Ese nombre se lo puso Mariano Villareal, crítico de literatura de ciencia ficción, y me parece que Mariano destiló la definición perfecta, que ni yo, que inventé ese idioma, pude encontrar. Ese idioma es una posibilidad muy concreta: Miami es la meca de la emigración latinoamericana. Por lo que no es descabellado suponer que las distintas corrientes migratorias terminen amalgamando un idioma común, muy permeado por la españolización del inglés. Un ejemplo: los cubanos de Miami dicen cuando prometen devolver una llamada “te llamo patrás”. Que es I´ll call you back. Otro ejemplo es tomar verbos del inglés y conjugarlos en español: “no lo rimembero”. Creáse o no, al dólar lo siguen llamando peso. Subvirtiendo el orden de jerarquías; un dólar sería, entonces, un peso imperfecto, un peso al que le faltan cinco pal peso. Me gusta pensar que en una lucha darwiniana por la existencia idiomática terminen imponiéndose las mejores palabras de cada dialecto, por sonoridad, o porque expresen de manera contundente una manera particular de ver las cosas. La palabra chévere solo la podía crear el calor caribeño. La palabra chingado, la gastronomía mexicana. La palabra fucking, el pesimismo protestante.

Entonces, ¿un consejo para el lector a la hora de leer la novela?

Relax and enjoy.

Para terminar. Me han contado que ya estás trabajando en una evolución del lenguaje similar con el francés. ¿Podemos avanzar algo de esto?

Con tantísimo gusto. Hay un idioma que de tan aislado vive y prospera en una isla, y ni siquiera en toda esa isla, sino solo en una mitad: el creole, el idioma que se habla en Haití. Es una mezcla de siete dialectos africanos, francés, español, holandés e inglés. Siendo el aglutinante el francés. Pero un francés oído más que escrito, y oído de a ramalazos, o sea un francés barbárico.
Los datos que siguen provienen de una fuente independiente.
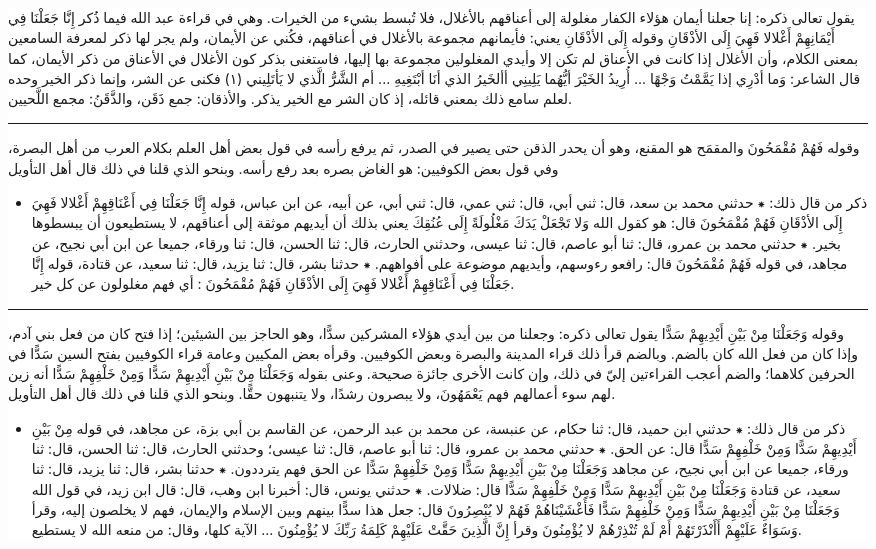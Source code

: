 يقول تعالى ذكره: إنا جعلنا أيمان هؤلاء الكفار مغلولة إلى أعناقهم بالأغلال، فلا تُبسط بشيء من الخيرات. وهي في قراءة عبد الله فيما ذُكر
إِنَّا جَعَلْنَا فِي أَيْمَانِهِمْ أَغْلالا فَهِيَ إِلَى الأذْقَانِ
وقوله
إِلَى الأذْقَانِ
يعني: فأيمانهم مجموعة بالأغلال في أعناقهم، فكُني عن الأيمان، ولم يجر لها ذكر لمعرفة السامعين بمعنى الكلام، وأن الأغلال إذا كانت في الأعناق لم تكن إلا وأيدي المغلولين مجموعة بها إليها، فاستغنى بذكر كون الأغلال في الأعناق من ذكر الأيمان، كما قال الشاعر:
وَما أدْرِي إذا يَمَّمْتُ وَجْهًا ... أُرِيدُ الخَيْرَ أيُّهُما يَلِينِي
أألخَيرُ الذي أنَا أبْتَغِيهِ ... أم الشَّرُّ الَّذي لا يَأتَلِيني
(١)
فكنى عن الشر، وإنما ذكر الخير وحده لعلم سامع ذلك بمعني قائله، إذ كان الشر مع الخير يذكر. والأذقان: جمع ذَقَن، والذَّقَنُ: مجمع اللَّحيين.
* * *
وقوله
فَهُمْ مُقْمَحُونَ
والمقمَح هو المقنع، وهو أن يحدر الذقن حتى يصير في الصدر، ثم يرفع رأسه في قول بعض أهل العلم بكلام العرب من أهل البصرة، وفي قول بعض الكوفيين: هو الغاض بصره بعد رفع رأسه.
وبنحو الذي قلنا في ذلك قال أهل التأويل
* ذكر من قال ذلك:
⁕ حدثني محمد بن سعد، قال: ثني أبي، قال: ثني عمي، قال: ثني أبي، عن أبيه، عن ابن عباس، قوله
إِنَّا جَعَلْنَا فِي أَعْنَاقِهِمْ أَغْلالا فَهِيَ إِلَى الأذْقَانِ فَهُمْ مُقْمَحُونَ
قال: هو كقول الله
وَلا تَجْعَلْ يَدَكَ مَغْلُولَةً إِلَى عُنُقِكَ
يعني بذلك أن أيديهم موثقة إلى أعناقهم، لا يستطيعون أن يبسطوها بخير.
⁕ حدثني محمد بن عمرو، قال: ثنا أبو عاصم، قال: ثنا عيسى، وحدثني الحارث، قال: ثنا الحسن، قال: ثنا ورقاء، جميعا عن ابن أبي نجيح، عن مجاهد، في قوله
فَهُمْ مُقْمَحُونَ
قال: رافعو رءوسهم، وأيديهم موضوعة على أفواههم.
⁕ حدثنا بشر، قال: ثنا يزيد، قال: ثنا سعيد، عن قتادة، قوله
إِنَّا جَعَلْنَا فِي أَعْنَاقِهِمْ أَغْلالا فَهِيَ إِلَى الأذْقَانِ فَهُمْ مُقْمَحُونَ
: أي فهم مغلولون عن كل خير.
* * *
وقوله
وَجَعَلْنَا مِنْ بَيْنِ أَيْدِيهِمْ سَدًّا
يقول تعالى ذكره: وجعلنا من بين أيدي هؤلاء المشركين سدًّا، وهو الحاجز بين الشيئين؛ إذا فتح كان من فعل بني آدم، وإذا كان من فعل الله كان بالضم. وبالضم قرأ ذلك قراء المدينة والبصرة وبعض الكوفيين. وقرأه بعض المكيين وعامة قراء الكوفيين بفتح السين
سَدًّا
في الحرفين كلاهما؛ والضم أعجب القراءتين إليّ في ذلك، وإن كانت الأخرى جائزة صحيحة.
وعنى بقوله
وَجَعَلْنَا مِنْ بَيْنِ أَيْدِيهِمْ سَدًّا وَمِنْ خَلْفِهِمْ سَدًّا
أنه زين لهم سوء أعمالهم فهم يَعْمَهُونَ، ولا يبصرون رشدًا، ولا يتنبهون حقًّا.
وبنحو الذي قلنا في ذلك قال أهل التأويل.
* ذكر من قال ذلك:
⁕ حدثني ابن حميد، قال: ثنا حكام، عن عنبسة، عن محمد بن عبد الرحمن، عن القاسم بن أبي بزة، عن مجاهد، في قوله
مِنْ بَيْنِ أَيْدِيهِمْ سَدًّا وَمِنْ خَلْفِهِمْ سَدًّا
قال: عن الحق.
⁕ حدثني محمد بن عمرو، قال: ثنا أبو عاصم، قال: ثنا عيسى؛ وحدثني الحارث، قال: ثنا الحسن، قال: ثنا ورقاء، جميعا عن ابن أبي نجيح، عن مجاهد
وَجَعَلْنَا مِنْ بَيْنِ أَيْدِيهِمْ سَدًّا وَمِنْ خَلْفِهِمْ سَدًّا
عن الحق فهم يترددون.
⁕ حدثنا بشر، قال: ثنا يزيد، قال: ثنا سعيد، عن قتادة
وَجَعَلْنَا مِنْ بَيْنِ أَيْدِيهِمْ سَدًّا وَمِنْ خَلْفِهِمْ سَدًّا
قال: ضلالات.
⁕ حدثني يونس، قال: أخبرنا ابن وهب، قال: قال ابن زيد، في قول الله
وَجَعَلْنَا مِنْ بَيْنِ أَيْدِيهِمْ سَدًّا وَمِنْ خَلْفِهِمْ سَدًّا فَأَغْشَيْنَاهُمْ فَهُمْ لا يُبْصِرُونَ
قال: جعل هذا سدًّا بينهم وبين الإسلام والإيمان، فهم لا يخلصون إليه، وقرأ
وَسَوَاءٌ عَلَيْهِمْ أَأَنْذَرْتَهُمْ أَمْ لَمْ تُنْذِرْهُمْ لا يُؤْمِنُونَ
وقرأ
إِنَّ الَّذِينَ حَقَّتْ عَلَيْهِمْ كَلِمَةُ رَبِّكَ لا يُؤْمِنُونَ
... الآية كلها، وقال: من منعه الله لا يستطيع.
No conformes con poseer un idioma único, los haitianos también desarrollaron una cosmogonía sincrética y una organización social en torno a esas creencias que tampoco se repite en ningún otro lugar del orbe. El famoso vudú, con su estela de muertos vivientes, que Hollywood popularizó (y bastardeó). Me zambullí en los tardíos años 60 de Haití, años del dictador Francoise Duvallier. Fue un médico epidemiólogo y etnógrafo, que pasó de curar personalmente a los campesinos haitianos de una epidemia que los aquejaba con horribles eccemas en las piernas a ser uno de los más sangrientos autócratas que ha dado el Caribe. Terminé esa novela con una depresión bastante seria, porque no me quería ir de Puerto Príncipe. Porque en definitiva, para eso sirve escribir. Para vivir vidas que, de otro modo, llevarían unas cuantas encarnaciones.